Much fun has been has with the Prime Minister’s name which, it turns out can be used as a rhyme for all manner of unsavoury attributes, but the two-tier Keir monicker has taken hold because of his unerring inability to shake it off. Every time he opens his mouth that droning monotone, occasionally punctuated by failed attempts to inject human emotion, he demonstrates that he simply does not understand people. No matter how many times he tells us that he does. (His speechwriters really need to work harder.)

So, yesterday he told us all off for daring to have opinions. He berated those who had demanded more information about the Southport kid killer, Axel Rudakubana. And across social media and the press the split was as clear as day. Nigel Farage came in for abuse as seasoned lefty commentators lined up to printsplain what they had only just learned. And once again it was ‘the rule of law’. As an MP you should know this. Parliamentary privilege must not be abused. On and on it went with all the sanctimony they could muster.

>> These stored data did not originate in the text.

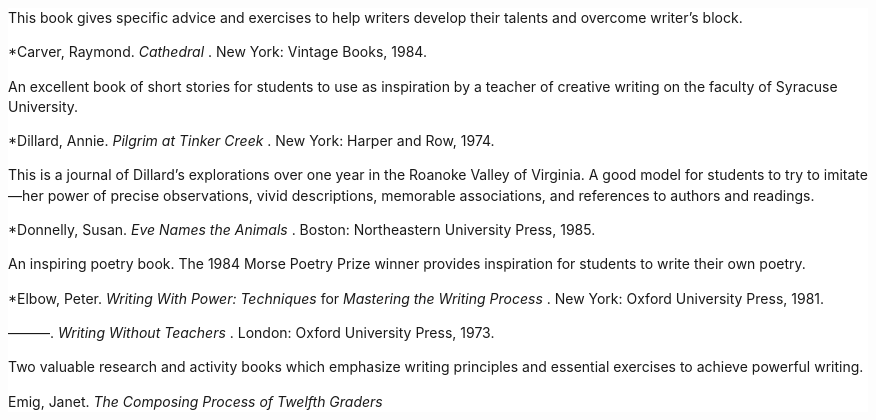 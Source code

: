    <p>
    This book gives specific advice and exercises to help writers develop their talents and overcome writer’s block.
   </p>
   <p>
    *Carver, Raymond.
    <i>
     Cathedral
    </i>
    . New York: Vintage Books, 1984.
   </p>
   <p>
    An excellent book of short stories for students to use as inspiration by a teacher of creative writing on the faculty of Syracuse University.
   </p>
   <p>
    *Dillard, Annie.
    <i>
     Pilgrim at Tinker Creek
    </i>
    . New York: Harper and Row, 1974.
   </p>
   <p>
    This is a journal of Dillard’s explorations over one year in the Roanoke Valley of Virginia. A good model for students to try to imitate—her power of precise observations, vivid descriptions, memorable associations, and references to authors and readings.
   </p>
   <p>
    *Donnelly, Susan.
    <i>
     Eve Names the Animals
    </i>
    . Boston: Northeastern University Press, 1985.
   </p>
   <p>
    An inspiring poetry book. The 1984 Morse Poetry Prize winner provides inspiration for students to write their own poetry.
   </p>
   <p>
    *Elbow, Peter.
    <i>
     Writing With Power: Techniques
    </i>
    for
    <i>
     Mastering the Writing Process
    </i>
    . New York: Oxford University Press, 1981.
   </p>
   <p>
    ———.
    <i>
     Writing Without Teachers
    </i>
    . London: Oxford University Press, 1973.
   </p>
   <p>
    Two valuable research and activity books which emphasize writing principles and essential exercises to achieve powerful writing.
   </p>
   <p>
    Emig, Janet.
    <i>
     The Composing Process of Twelfth Graders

Starmer went on to say that the UK faces a ‘new’ terror threat - ‘loners, misfits, young men in their bedroom accessing all manner of material online’ as if he had only just discovered the existence of the internet. Of course, islamic-inspired terrorism was played down. We must not jump to assumptions about motive, about ideology, etc. Yet he was quick out of the blocks to slate every man-jack of the frustrated demonstrators as ‘far-right’ and equally quick to bring them to ‘justice’ and promised to change terrorism laws to recognise this ‘new and dangerous threat’ if needed.

And there was that word – justice – a word which changes its definition depending on who is using it and to what purpose. The outpourings of emotion, descending into violence (although not a single person was beheaded, raped, blown up, run down, thrown from a tall building or hanged, as it happens) was a result of years of impotent frustration coming to a head over what was clearly an islamic-style attack. But, unlike the incessant violence-for-Palestine movement, those moved to protest in Southport were met with swift ‘justice’.

Now, months later, the story is that it had to be quelled because as we all know now the ‘far right’ (which has never had much success) is a far bigger threat than jihad (which has had success after bloody success) and most important of all is that we must not prejudice the legal process which demands a fair trial for the ‘alleged’ terrorist.

Can he not see why people are angry? Can he not see the clear difference between the way the criminal was dealt with, using the full protection of the law, and the way the protesters were punished with the full force of the law? And as for all these newly aware legal experts trying to slap down Farage, here’s a bit of legal advice from me; you are the problem, you are the reason this country is so fucked up right now.

Then you have idiocies like the risible Good Law project where Jolyon Maugham and his merry band of misfits repeatedly tout for the kind of legislation that makes most people sick to their stomach. There doesn’t seem to be a left-wing cause that these miserable specimens won’t advocate for. But in reality, no matter your devotion to ‘the rule of law’ we undeniably have some very bad law. You don’t get spontaneous rioting in the streets (except by the professional, organised rioters of the left) unless something is very badly wrong.

The law as it stands does not protect the free-speech and action rights of those whose speech and action do not conform to whatever ‘they’ deem acceptable. Of course I’m no legal expert, but the cautionary words of the legal professionals has done nothing to reassure a now volatile population afraid of losing everything. In fact it has done the opposite. What to do? The balance has swung too far towards the law as policy maker, which is wrong. What can we do? Get tough with the lawyers, and get tough now. And stop electing legal robots like Starmer into positions where they can ply their treacherous idiocy.